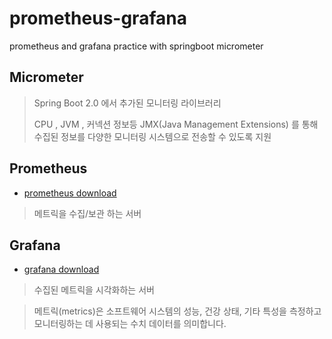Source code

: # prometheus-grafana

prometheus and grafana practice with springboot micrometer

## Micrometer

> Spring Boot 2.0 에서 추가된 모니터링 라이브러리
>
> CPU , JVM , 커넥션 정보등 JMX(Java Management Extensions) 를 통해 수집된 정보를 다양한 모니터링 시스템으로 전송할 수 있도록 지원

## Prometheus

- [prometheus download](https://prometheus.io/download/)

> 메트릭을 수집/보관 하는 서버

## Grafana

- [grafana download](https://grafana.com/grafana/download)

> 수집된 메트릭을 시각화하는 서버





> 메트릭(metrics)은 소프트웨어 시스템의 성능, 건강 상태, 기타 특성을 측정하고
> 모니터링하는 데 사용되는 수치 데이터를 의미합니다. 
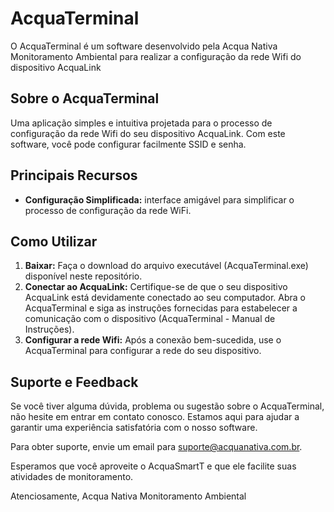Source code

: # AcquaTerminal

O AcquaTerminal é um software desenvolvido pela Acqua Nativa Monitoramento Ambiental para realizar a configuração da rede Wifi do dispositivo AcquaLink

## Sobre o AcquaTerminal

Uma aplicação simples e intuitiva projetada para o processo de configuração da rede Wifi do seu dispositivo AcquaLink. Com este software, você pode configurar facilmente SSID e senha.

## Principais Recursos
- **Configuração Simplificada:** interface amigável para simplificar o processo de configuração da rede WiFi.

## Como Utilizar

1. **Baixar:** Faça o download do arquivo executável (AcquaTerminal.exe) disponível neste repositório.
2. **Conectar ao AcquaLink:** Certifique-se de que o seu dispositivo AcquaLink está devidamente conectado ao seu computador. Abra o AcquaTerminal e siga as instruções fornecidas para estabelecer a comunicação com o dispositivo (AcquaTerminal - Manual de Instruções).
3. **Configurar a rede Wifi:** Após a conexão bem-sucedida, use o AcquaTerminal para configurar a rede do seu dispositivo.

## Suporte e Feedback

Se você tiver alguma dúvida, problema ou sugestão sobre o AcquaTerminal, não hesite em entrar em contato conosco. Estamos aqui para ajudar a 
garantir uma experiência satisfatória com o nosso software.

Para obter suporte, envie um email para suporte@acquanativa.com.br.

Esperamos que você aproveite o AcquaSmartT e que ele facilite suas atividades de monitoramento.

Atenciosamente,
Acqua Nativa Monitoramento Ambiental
• • • • •
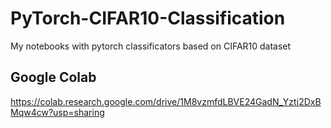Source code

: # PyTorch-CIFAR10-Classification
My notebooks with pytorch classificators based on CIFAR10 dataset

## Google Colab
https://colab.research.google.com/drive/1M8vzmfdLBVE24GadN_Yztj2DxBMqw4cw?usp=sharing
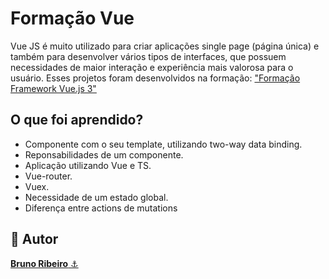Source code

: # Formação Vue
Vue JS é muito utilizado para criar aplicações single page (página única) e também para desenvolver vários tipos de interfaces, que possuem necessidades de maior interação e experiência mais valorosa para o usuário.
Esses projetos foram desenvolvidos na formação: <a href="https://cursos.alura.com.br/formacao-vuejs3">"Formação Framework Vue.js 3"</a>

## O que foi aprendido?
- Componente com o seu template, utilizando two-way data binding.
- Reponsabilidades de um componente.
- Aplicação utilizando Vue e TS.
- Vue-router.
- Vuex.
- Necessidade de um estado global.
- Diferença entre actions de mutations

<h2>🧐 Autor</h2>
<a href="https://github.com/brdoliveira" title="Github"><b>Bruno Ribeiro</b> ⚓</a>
• • • • •
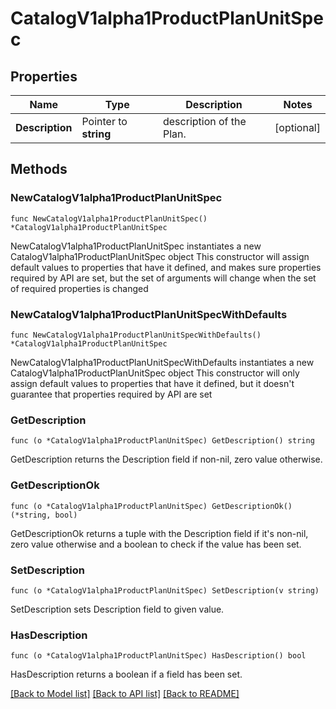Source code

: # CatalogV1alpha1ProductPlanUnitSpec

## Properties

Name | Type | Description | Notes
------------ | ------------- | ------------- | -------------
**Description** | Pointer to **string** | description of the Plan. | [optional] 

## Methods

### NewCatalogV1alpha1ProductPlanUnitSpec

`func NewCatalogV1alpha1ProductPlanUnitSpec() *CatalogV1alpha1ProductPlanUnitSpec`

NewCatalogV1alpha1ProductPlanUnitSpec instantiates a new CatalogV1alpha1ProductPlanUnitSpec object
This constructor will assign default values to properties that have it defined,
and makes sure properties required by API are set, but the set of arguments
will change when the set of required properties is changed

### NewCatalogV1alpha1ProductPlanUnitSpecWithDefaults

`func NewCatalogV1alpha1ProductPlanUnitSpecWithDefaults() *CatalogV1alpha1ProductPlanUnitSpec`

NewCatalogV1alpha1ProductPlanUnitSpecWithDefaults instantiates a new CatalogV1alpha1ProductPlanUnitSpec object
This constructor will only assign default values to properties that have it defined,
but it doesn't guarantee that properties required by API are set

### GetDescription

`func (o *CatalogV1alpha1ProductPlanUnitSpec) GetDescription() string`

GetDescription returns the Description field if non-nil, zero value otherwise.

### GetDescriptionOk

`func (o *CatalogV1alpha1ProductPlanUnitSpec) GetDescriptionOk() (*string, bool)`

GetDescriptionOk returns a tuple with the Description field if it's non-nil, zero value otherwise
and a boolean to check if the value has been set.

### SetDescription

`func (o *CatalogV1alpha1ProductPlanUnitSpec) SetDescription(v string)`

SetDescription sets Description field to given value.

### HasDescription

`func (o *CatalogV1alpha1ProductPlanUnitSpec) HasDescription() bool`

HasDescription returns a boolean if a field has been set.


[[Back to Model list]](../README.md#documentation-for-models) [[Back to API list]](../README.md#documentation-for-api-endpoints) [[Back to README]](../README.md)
• • • • •
Starting at the line that contains "SetDescription sets Description" and stopping after the line that contains "HasDescription returns a", write out every line exactly as it appears above, and no other line.

**Solution to this task:**
SetDescription sets Description field to given value.

### HasDescription

`func (o *CatalogV1alpha1ProductPlanUnitSpec) HasDescription() bool`

HasDescription returns a boolean if a field has been set.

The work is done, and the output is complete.